Serge Guilmin
     

 

Le meilleur de l'existence

Les images du paradis et de l’enfer ne sont pas des images d’un au-delà de cartomancienne, non plus qu’un simple souvenir de l’histoire des religions de perse. Elles sont présentes sous nos yeux dans l’absence d’intérêt que nous portons à la situation de tant de nos contemporains.

Le tribunal de Dieu n’est pas celui représenté sur nos cathédrales. Il est celui qui en Jésus-Christ appelle chacun à des comportements nouveaux, à une parole nouvelle là où se jouent le devenir politico-économique du monde. La question du système économique est devenu depuis l’organisation de la société industrielle l’objet d’affrontements non seulement entre les classes et les castes supposées de la société, mais à l’intérieur même de chaque groupe social.

La situation devient progressivement – on devrait plutôt dire régressivement – infernale, chacun se référent à des bribes d’idéologie, des lambeaux de doctrines totalitaires, des noms prestigieux dont on ne connaît pas le moindre écrit.

C’est cette situation maladive de la société que pointe Jésus quand il énonce des paraboles où l’enfer et le paradis ne sont pas moins que l’image que se donne le spectacle des relations humaines.
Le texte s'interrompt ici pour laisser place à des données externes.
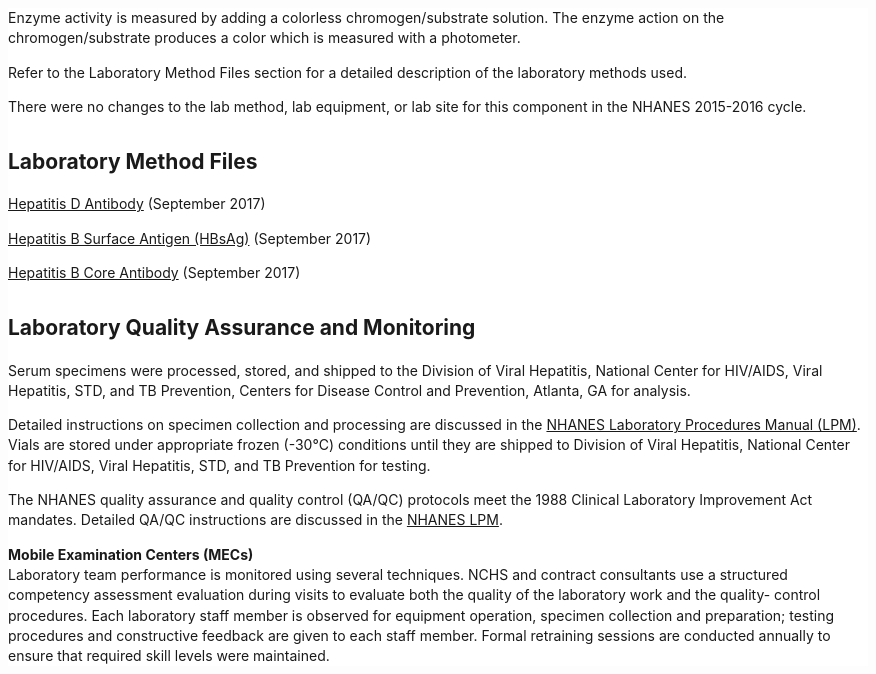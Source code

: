 Enzyme activity is measured by adding a colorless chromogen/substrate
solution. The enzyme action on the chromogen/substrate produces a color which
is measured with a photometer.

Refer to the Laboratory Method Files section for a detailed description of the
laboratory methods used.

There were no changes to the lab method, lab equipment, or lab site for this
component in the NHANES 2015-2016 cycle.

## Laboratory Method Files

[Hepatitis D
Antibody](https://wwwn.cdc.gov/nchs/data/nhanes/2015-2016/labmethods/HEPBD_I_MET_HEPATITIS_D_ANTIBODY.pdf)
(September 2017)

[Hepatitis B Surface Antigen
(HBsAg)](https://wwwn.cdc.gov/nchs/data/nhanes/2015-2016/labmethods/HEPBD_I_MET_HEPATITIS_B_SURFACE_ANTIGEN.pdf)
(September 2017)

[Hepatitis B Core
Antibody](https://wwwn.cdc.gov/nchs/data/nhanes/2015-2016/labmethods/HEPBD_I_MET_HEPATITIS_B_CORE_ANTIBODY.pdf)
(September 2017)

## Laboratory Quality Assurance and Monitoring

Serum specimens were processed, stored, and shipped to the Division of Viral
Hepatitis, National Center for HIV/AIDS, Viral Hepatitis, STD, and TB
Prevention, Centers for Disease Control and Prevention, Atlanta, GA for
analysis.

Detailed instructions on specimen collection and processing are discussed in
the [NHANES Laboratory Procedures Manual
(LPM)](https://wwwn.cdc.gov/nchs/data/nhanes/2015-2016/manuals/2016_MEC_Laboratory_Procedures_Manual.pdf).
Vials are stored under appropriate frozen (-30°C) conditions until they are
shipped to Division of Viral Hepatitis, National Center for HIV/AIDS, Viral
Hepatitis, STD, and TB Prevention for testing.

The NHANES quality assurance and quality control (QA/QC) protocols meet the
1988 Clinical Laboratory Improvement Act mandates. Detailed QA/QC instructions
are discussed in the [NHANES
LPM](https://wwwn.cdc.gov/nchs/data/nhanes/2015-2016/manuals/2016_MEC_Laboratory_Procedures_Manual.pdf).

**Mobile Examination Centers (MECs)**  
Laboratory team performance is monitored using several techniques. NCHS and
contract consultants use a structured competency assessment evaluation during
visits to evaluate both the quality of the laboratory work and the quality-
control procedures. Each laboratory staff member is observed for equipment
operation, specimen collection and preparation; testing procedures and
constructive feedback are given to each staff member. Formal retraining
sessions are conducted annually to ensure that required skill levels were
maintained.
Ce n’est pas le bout de notre existence qui comporte le meilleur de l’existence, mais c’est l’éclairage donné sur toute l’existence par chaque responsabilité prise en faveur de l’homme nouveau toujours en train de naître, en faveur d’une justice dont nous n’avons jamais su donner l’exemple, en faveur de ce que Paul demande à ses auditeurs : que chacun continue à rêver s’il le veut d’un tribunal final, mais ce sera pour voir le retour de ce qu’il aura fait de mieux  au milieu des vivants.

Mais il est préférable de parler au présent et de chercher maintenant de quelle bienveillance chacun est capable pour tenir les rênes de sa raison en direction du Christ Jésus et du Règne qui toujours peut se déployer sous nos yeux.